● Data provided:
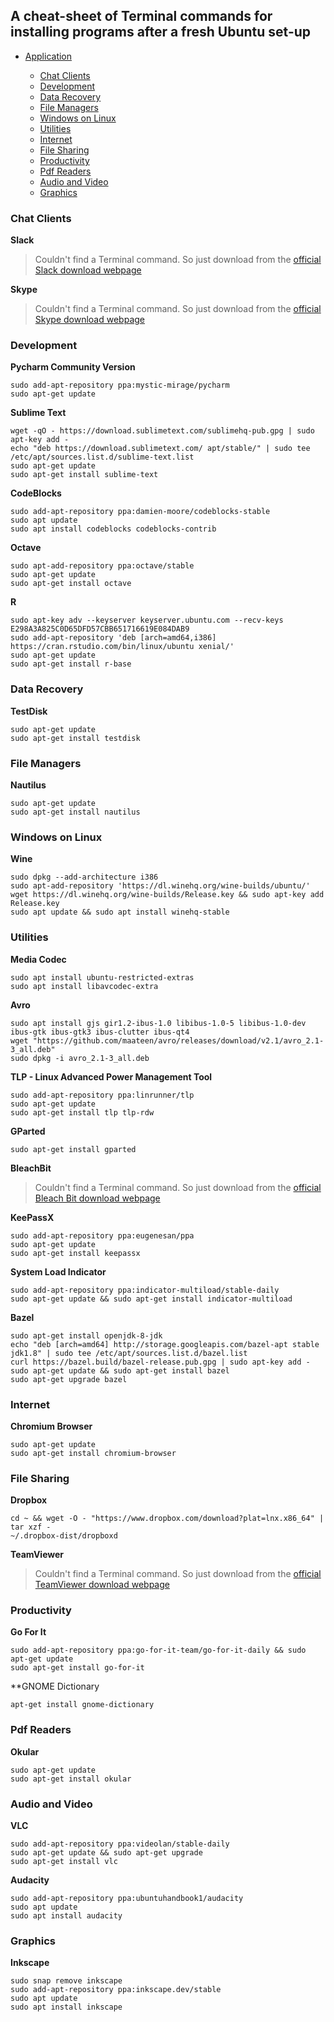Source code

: ## A cheat-sheet of Terminal commands for installing programs after a fresh Ubuntu set-up 

* [Application](#application)

	* [Chat Clients](#chat-clients)
	* [Development](#development)
	* [Data Recovery](#data-recovery)
	* [File Managers](#file-managers)
	* [Windows on Linux](#windows-on-linux)
	* [Utilities](#utilities)
	* [Internet](#internet)
	* [File Sharing](#file-sharing)
	* [Productivity](#productivity)
	* [Pdf Readers](#[pdf-readers)
	* [Audio and Video](#audio-and-video)
	* [Graphics](#graphics)


### Chat Clients
**Slack**		

> Couldn't find a Terminal command. So just download from the [official Slack download webpage](https://slack.com/downloads/linux)

**Skype**	

> Couldn't find a Terminal command. So just download from the [official Skype download webpage](https://www.skype.com/en/download-skype/skype-for-computer/)
		

### Development
**Pycharm Community Version**		

```
sudo add-apt-repository ppa:mystic-mirage/pycharm
sudo apt-get update
```		
		
**Sublime Text**	
```
wget -qO - https://download.sublimetext.com/sublimehq-pub.gpg | sudo apt-key add -
echo "deb https://download.sublimetext.com/ apt/stable/" | sudo tee /etc/apt/sources.list.d/sublime-text.list
sudo apt-get update
sudo apt-get install sublime-text
```

**CodeBlocks**
```
sudo add-apt-repository ppa:damien-moore/codeblocks-stable
sudo apt update
sudo apt install codeblocks codeblocks-contrib
```

**Octave**	
```
sudo apt-add-repository ppa:octave/stable
sudo apt-get update
sudo apt-get install octave
```

**R**
```
sudo apt-key adv --keyserver keyserver.ubuntu.com --recv-keys E298A3A825C0D65DFD57CBB651716619E084DAB9
sudo add-apt-repository 'deb [arch=amd64,i386] https://cran.rstudio.com/bin/linux/ubuntu xenial/'
sudo apt-get update
sudo apt-get install r-base
```
### Data Recovery

**TestDisk**
```
sudo apt-get update
sudo apt-get install testdisk
```

### File Managers

**Nautilus**
```
sudo apt-get update
sudo apt-get install nautilus
```
### Windows on Linux

**Wine**
```
sudo dpkg --add-architecture i386
sudo apt-add-repository 'https://dl.winehq.org/wine-builds/ubuntu/'
wget https://dl.winehq.org/wine-builds/Release.key && sudo apt-key add Release.key
sudo apt update && sudo apt install winehq-stable
```	
### Utilities
**Media Codec**		
```
sudo apt install ubuntu-restricted-extras
sudo apt install libavcodec-extra
```		

**Avro**	
```
sudo apt install gjs gir1.2-ibus-1.0 libibus-1.0-5 libibus-1.0-dev ibus-gtk ibus-gtk3 ibus-clutter ibus-qt4
wget "https://github.com/maateen/avro/releases/download/v2.1/avro_2.1-3_all.deb"
sudo dpkg -i avro_2.1-3_all.deb
```	

**TLP - Linux Advanced Power Management Tool**
```
sudo add-apt-repository ppa:linrunner/tlp
sudo apt-get update
sudo apt-get install tlp tlp-rdw
```

**GParted**
```
sudo apt-get install gparted
```

**BleachBit**
> Couldn't find a Terminal command. So just download from the [official Bleach Bit download webpage](https://www.bleachbit.org/download/linux)

**KeePassX**
```
sudo add-apt-repository ppa:eugenesan/ppa
sudo apt-get update
sudo apt-get install keepassx
```

**System Load Indicator**
```
sudo add-apt-repository ppa:indicator-multiload/stable-daily
sudo apt-get update && sudo apt-get install indicator-multiload
```

**Bazel**
```
sudo apt-get install openjdk-8-jdk
echo "deb [arch=amd64] http://storage.googleapis.com/bazel-apt stable jdk1.8" | sudo tee /etc/apt/sources.list.d/bazel.list
curl https://bazel.build/bazel-release.pub.gpg | sudo apt-key add -
sudo apt-get update && sudo apt-get install bazel
sudo apt-get upgrade bazel
```
### Internet

**Chromium Browser**		
```
sudo apt-get update
sudo apt-get install chromium-browser
```
### File Sharing
**Dropbox**		
```
cd ~ && wget -O - "https://www.dropbox.com/download?plat=lnx.x86_64" | tar xzf -
~/.dropbox-dist/dropboxd
```		
		
**TeamViewer**
> Couldn't find a Terminal command. So just download from the [official TeamViewer download webpage](https://www.teamviewer.com/en/download/linux/)

### Productivity
**Go For It**
```
sudo add-apt-repository ppa:go-for-it-team/go-for-it-daily && sudo apt-get update
sudo apt-get install go-for-it
```

**GNOME Dictionary	
```
apt-get install gnome-dictionary
```

### Pdf Readers

**Okular**	
```
sudo apt-get update
sudo apt-get install okular
```

### Audio and Video
**VLC**		
```
sudo add-apt-repository ppa:videolan/stable-daily
sudo apt-get update && sudo apt-get upgrade
sudo apt-get install vlc
```

**Audacity**
```
sudo add-apt-repository ppa:ubuntuhandbook1/audacity
sudo apt update
sudo apt install audacity
```

### Graphics

**Inkscape**
```
sudo snap remove inkscape
sudo add-apt-repository ppa:inkscape.dev/stable
sudo apt update
sudo apt install inkscape
```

● About this task: Scan the listing above and copy all lines containing the word "sublimetext".

● Output for this exercise:
wget -qO - https://download.sublimetext.com/sublimehq-pub.gpg | sudo apt-key add -
echo "deb https://download.sublimetext.com/ apt/stable/" | sudo tee /etc/apt/sources.list.d/sublime-text.list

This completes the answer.